Con la mano destra si rassicurò della presenza della boccetta nella tasca interna del cappotto. Proprio sul cuore. Questa ironia lo fece sorridere, nell’anima. Il suo volto non tradiva alcuna emozione. La pelle al contatto con la fredda sera milanese si era arrossata e mille aghi di gelo inneggiavano alla sua opera. Era una buona serata per morire, decise.
La sua vittima era seduta sul muretto davanti a casa. Dopo sette minuti e trentadue secondi salutò i genitori e ripose il cellulare nella tasca dei blue jeans. Indossava una scontata camicia di flanella a quadri rossi e verdi coperta da uno scontato cappotto grigio di lana lungo fino a metà coscia; ai piedi, due grosse Timberland beige lo ancoravano al terreno.
Dai cespugli dove si era accovacciato riusciva a vedere le piccole nuvole di vapore create dal respiro della sua preda. Riusciva a sentire i suoi polmoni dilatarsi nella cassa toracica a tempo con quei ridicoli segnali di fumo. Si alzò, con calma ripulì il cappotto nero lungo e le scarpe nere di lacca dai piccoli residui di terriccio dovuti al suo recente appostamento.
Uscì dal cespuglio e arrivò sul marciapiede. Dodici metri lo separavano dal tanto agognato premio. Controllò una seconda volta che non ci fosse nessuno e si avviò verso il ragazzo.
Ad ogni passo sentiva il cuore sempre più calmo, ogni respiro ne attenuava il battito, attorno a sé ogni cosa sembrava rallentare. Il suo bottino stava per rientrare in casa, le chiavi cercavano nella penombra di quella sera la serratura della porta. Il suo braccio sinistro gli si serrò intorno al collo, strangolandolo.

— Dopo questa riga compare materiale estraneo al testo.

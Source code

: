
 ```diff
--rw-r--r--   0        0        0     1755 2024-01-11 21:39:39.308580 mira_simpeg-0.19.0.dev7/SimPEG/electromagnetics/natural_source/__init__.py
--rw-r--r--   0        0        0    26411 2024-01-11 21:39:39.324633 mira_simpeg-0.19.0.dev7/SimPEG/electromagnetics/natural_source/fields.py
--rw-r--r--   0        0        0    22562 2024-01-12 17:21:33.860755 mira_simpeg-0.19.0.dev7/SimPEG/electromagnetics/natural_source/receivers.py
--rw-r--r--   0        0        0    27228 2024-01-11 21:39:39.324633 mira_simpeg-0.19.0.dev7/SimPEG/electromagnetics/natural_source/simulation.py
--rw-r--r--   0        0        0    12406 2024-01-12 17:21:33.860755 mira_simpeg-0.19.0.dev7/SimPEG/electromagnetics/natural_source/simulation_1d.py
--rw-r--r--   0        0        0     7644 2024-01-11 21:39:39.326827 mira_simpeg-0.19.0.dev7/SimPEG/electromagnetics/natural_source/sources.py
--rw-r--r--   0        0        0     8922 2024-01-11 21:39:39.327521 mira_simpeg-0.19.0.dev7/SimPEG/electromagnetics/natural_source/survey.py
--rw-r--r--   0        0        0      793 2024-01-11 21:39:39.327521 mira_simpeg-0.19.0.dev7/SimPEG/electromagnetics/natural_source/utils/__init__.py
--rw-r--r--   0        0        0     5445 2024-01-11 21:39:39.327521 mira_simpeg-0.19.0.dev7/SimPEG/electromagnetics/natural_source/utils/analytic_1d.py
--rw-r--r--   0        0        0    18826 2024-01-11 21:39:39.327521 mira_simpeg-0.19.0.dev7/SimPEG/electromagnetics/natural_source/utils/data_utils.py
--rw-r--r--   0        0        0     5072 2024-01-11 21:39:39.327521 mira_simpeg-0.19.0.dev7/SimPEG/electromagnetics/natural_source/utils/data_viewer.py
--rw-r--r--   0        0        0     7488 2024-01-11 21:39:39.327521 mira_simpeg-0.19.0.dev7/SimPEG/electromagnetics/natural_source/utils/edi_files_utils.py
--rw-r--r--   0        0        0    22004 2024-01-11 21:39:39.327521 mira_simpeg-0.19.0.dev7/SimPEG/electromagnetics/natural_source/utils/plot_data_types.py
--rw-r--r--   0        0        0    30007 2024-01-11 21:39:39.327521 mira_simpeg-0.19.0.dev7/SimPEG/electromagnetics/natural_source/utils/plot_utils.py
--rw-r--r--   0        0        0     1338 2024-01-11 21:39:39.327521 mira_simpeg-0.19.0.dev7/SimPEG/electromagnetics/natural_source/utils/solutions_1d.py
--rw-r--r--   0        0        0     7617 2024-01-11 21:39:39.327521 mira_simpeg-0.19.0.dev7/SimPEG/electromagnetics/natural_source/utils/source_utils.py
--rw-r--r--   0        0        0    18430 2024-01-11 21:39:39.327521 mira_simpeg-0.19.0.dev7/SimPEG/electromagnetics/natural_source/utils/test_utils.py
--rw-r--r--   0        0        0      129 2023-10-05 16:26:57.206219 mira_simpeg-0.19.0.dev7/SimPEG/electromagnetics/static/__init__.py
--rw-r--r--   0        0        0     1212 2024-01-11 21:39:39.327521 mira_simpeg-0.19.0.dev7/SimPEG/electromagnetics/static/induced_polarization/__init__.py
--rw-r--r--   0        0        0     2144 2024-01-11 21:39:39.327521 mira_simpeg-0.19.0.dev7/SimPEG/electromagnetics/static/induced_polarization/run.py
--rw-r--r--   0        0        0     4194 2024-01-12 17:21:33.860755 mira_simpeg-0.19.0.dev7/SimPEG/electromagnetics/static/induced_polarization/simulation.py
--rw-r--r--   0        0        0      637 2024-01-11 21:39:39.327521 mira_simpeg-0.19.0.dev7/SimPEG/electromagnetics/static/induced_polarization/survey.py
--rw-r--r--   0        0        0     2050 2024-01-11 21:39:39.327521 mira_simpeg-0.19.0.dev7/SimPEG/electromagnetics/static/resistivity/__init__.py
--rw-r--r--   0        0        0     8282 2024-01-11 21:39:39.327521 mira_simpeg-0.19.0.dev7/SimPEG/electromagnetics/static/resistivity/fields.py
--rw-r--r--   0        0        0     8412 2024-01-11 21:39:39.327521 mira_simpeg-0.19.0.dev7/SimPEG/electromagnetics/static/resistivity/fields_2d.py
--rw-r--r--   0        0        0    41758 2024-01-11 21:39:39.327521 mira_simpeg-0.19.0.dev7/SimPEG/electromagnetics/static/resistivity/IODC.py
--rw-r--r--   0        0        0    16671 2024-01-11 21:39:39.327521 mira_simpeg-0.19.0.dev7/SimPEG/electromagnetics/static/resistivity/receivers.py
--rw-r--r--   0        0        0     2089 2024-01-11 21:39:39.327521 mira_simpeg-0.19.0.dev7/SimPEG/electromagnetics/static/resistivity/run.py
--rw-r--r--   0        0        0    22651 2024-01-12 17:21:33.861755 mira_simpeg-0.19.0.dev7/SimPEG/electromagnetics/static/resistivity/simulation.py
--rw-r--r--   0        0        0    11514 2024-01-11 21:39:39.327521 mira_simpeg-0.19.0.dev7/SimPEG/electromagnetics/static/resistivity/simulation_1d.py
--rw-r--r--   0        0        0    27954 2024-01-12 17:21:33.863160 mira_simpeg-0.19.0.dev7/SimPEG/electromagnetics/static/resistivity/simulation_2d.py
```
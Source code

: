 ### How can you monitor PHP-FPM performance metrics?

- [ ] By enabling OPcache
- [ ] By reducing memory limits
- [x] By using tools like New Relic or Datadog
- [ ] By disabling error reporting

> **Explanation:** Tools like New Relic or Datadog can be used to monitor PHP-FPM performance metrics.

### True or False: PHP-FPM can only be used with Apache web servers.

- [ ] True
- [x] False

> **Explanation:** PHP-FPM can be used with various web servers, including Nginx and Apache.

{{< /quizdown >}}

La mano destra gli coprì il volto con la garza accuratamente imbevuta nel cloroformio e cominciò a premere cercando di ostruire le vie respiratorie.
Dopo nove secondi di strenua lotta sentì i muscoli del suo trofeo cominciare a sciogliersi, sentì i nervi e le articolazioni rilassarsi fino a crollare. Avvicinò l’orecchio alle labbra immobili del ragazzo e sentì compiaciuto che respirava ancora.
Caricarlo in macchina fu la parte più dura, ma si era dotato di un’auto capiente ed era riuscito a parcheggiarla nel posto dove giorni prima aveva sistemato un finto cartello di sosta vietata. Trovava alquanto divertente l’aver dovuto calcolare così a fondo dove parcheggiare l’auto. D’altronde abitava a Milano.
Dopo tredici minuti e ventuno secondi raggiunse la sua meta. Estrasse dalla giacca una siringa piena di un liquido verdastro, la sua personalissima emulsione di oli. Aprì la bocca alla vittima, sollevò la lingua e iniettò il suo nettare alla base della stessa.
Aprì il cancello automatico e posteggiò l’auto nel cortile posteriore. Scaricò il corpo e si avviò verso il cortile principale. Una volta arrivato, adagiò il cadavere nella piscinetta di destra, prestando attenzione a non bagnarsi. Sistemò il corpo esattamente al centro e si alzò in piedi.
Ammirò orgoglioso la sua opera e inspirò nuovamente la dolce aria della sera. Vide il suo trofeo riflesso nei trentaquattro vetri della facciata principale e decise di avere svolto un ottimo lavoro. Chiuse gli occhi, sistemò il cappotto e si avviò verso l’auto.